■ **TASK**: Here is the listing. Report each line in it that contains the string "within".

■ **EXERCISE INPUTS**:
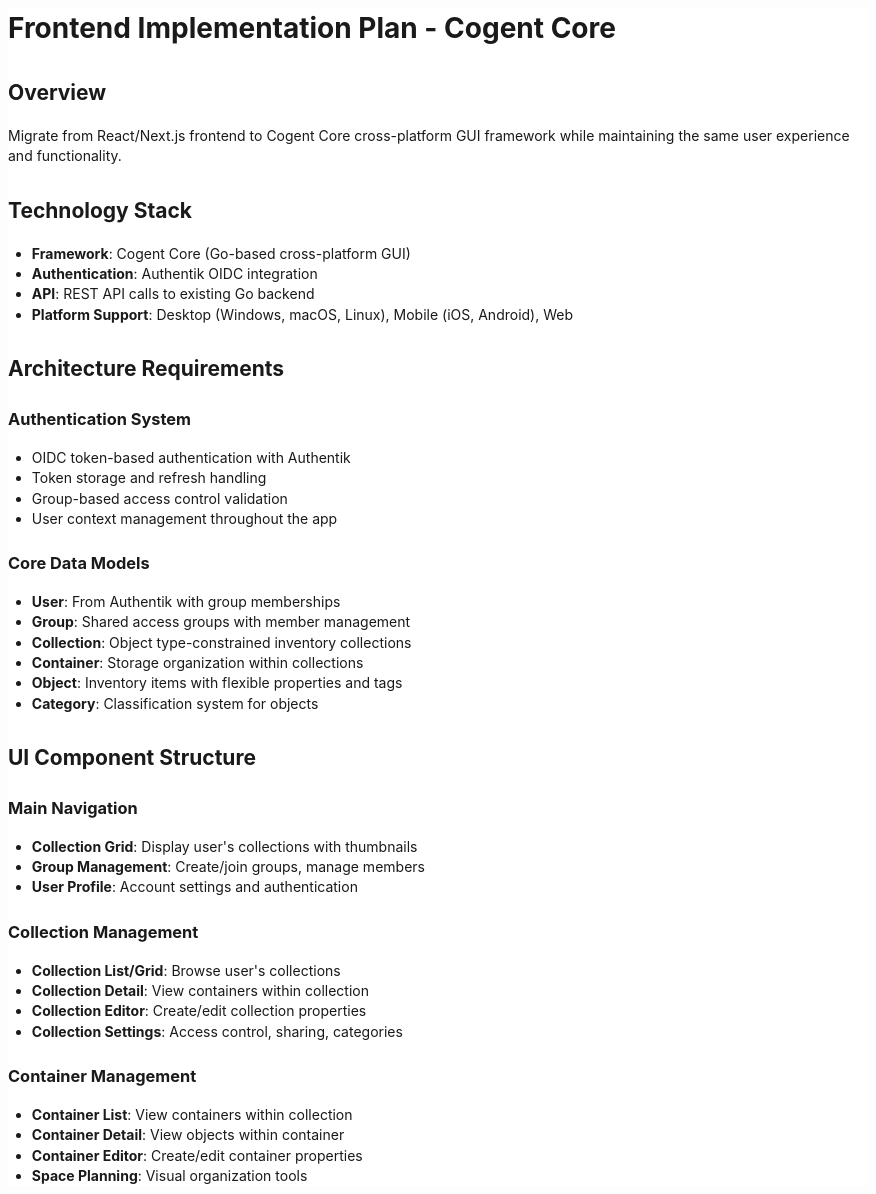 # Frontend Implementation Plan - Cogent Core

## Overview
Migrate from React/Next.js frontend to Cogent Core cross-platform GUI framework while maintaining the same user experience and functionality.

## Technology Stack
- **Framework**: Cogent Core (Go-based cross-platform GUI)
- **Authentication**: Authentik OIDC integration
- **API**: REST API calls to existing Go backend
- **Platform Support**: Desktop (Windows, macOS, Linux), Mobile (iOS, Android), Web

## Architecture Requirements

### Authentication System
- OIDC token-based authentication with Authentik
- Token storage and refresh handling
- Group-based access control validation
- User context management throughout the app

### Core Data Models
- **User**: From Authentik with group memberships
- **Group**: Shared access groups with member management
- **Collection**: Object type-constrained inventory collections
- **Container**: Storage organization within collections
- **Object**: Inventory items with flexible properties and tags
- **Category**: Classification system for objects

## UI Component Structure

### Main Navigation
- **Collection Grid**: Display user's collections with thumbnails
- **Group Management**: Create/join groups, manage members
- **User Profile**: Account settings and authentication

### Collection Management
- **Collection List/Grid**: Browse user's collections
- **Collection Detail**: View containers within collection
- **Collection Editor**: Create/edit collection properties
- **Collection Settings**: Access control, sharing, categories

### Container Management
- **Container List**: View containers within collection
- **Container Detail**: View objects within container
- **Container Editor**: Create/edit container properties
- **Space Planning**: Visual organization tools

==

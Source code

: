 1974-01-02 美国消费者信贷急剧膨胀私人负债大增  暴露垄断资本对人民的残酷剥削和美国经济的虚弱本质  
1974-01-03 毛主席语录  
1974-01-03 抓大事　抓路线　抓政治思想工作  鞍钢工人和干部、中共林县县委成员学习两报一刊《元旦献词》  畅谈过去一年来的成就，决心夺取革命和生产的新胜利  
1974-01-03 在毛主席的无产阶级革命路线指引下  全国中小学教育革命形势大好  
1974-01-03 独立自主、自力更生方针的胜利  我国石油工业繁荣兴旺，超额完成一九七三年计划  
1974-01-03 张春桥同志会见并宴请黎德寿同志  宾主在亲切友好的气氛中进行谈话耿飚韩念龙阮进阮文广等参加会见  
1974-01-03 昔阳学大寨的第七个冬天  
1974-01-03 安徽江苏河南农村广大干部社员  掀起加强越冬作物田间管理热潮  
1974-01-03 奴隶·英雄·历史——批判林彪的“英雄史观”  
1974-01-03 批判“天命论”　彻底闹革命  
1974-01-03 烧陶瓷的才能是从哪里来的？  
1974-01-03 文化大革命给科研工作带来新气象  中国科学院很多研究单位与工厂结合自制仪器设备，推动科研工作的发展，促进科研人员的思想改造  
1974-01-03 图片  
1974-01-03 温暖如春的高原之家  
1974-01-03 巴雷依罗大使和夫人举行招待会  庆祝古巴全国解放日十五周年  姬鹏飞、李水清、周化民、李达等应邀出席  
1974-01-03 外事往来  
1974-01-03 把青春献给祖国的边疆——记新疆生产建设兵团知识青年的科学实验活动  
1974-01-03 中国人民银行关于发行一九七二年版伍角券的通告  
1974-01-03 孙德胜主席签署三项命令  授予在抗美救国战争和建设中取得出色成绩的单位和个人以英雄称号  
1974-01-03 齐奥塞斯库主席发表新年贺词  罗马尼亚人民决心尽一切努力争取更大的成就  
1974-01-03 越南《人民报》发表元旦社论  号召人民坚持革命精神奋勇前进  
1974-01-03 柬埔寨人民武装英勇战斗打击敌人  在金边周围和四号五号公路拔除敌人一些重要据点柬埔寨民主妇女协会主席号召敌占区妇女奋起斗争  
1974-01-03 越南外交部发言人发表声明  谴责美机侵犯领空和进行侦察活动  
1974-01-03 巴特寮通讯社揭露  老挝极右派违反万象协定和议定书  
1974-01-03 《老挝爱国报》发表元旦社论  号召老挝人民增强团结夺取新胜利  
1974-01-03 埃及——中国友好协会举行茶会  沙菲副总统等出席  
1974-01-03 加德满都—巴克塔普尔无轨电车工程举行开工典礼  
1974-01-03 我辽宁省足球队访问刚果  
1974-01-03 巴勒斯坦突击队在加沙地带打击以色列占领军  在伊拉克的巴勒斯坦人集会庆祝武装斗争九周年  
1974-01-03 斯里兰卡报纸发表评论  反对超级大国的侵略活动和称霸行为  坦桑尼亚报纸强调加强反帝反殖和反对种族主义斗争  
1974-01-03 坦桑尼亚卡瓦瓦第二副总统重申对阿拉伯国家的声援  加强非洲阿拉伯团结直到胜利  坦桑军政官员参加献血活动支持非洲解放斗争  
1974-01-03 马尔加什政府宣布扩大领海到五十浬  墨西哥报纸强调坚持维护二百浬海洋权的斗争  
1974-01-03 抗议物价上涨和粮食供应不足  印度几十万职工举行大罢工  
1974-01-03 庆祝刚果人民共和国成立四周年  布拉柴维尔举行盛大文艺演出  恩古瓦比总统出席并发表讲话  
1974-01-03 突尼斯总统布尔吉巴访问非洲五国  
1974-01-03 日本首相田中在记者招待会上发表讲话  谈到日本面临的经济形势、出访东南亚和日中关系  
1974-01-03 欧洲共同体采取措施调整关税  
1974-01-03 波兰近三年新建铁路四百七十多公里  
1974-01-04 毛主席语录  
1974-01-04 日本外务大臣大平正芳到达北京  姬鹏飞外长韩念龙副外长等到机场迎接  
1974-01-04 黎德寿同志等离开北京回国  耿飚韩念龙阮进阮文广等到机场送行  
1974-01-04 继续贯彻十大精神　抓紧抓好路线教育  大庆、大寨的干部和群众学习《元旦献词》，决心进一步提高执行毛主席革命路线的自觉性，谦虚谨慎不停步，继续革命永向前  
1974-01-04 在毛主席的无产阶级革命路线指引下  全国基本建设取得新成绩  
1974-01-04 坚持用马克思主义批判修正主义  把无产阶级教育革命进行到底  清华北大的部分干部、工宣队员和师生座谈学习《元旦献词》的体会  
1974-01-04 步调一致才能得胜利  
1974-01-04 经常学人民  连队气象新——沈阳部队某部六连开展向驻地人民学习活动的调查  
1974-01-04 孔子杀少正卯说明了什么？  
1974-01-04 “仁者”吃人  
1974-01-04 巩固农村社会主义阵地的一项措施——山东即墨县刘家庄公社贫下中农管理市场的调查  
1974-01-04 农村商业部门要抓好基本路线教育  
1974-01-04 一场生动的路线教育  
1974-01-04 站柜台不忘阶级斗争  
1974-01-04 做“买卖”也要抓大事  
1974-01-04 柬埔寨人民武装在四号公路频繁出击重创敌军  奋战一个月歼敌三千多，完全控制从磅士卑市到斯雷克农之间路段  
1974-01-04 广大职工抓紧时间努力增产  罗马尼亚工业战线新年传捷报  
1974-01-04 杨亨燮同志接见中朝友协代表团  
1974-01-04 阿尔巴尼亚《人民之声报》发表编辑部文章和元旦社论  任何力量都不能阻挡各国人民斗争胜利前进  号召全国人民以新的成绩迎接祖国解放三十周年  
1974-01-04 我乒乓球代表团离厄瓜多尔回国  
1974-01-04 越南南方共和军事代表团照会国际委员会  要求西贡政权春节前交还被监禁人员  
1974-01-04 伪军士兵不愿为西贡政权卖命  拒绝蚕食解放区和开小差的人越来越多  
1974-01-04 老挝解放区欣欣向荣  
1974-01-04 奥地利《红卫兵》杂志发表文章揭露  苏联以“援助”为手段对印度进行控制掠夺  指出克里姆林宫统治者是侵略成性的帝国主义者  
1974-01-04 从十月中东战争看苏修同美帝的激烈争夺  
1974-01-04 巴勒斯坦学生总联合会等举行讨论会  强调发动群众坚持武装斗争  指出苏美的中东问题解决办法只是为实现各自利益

■ **SOLUTION TO THIS PROBLEM**:
- **Container**: Storage organization within collections
- **Collection Detail**: View containers within collection
- **Container List**: View containers within collection
- **Container Detail**: View objects within container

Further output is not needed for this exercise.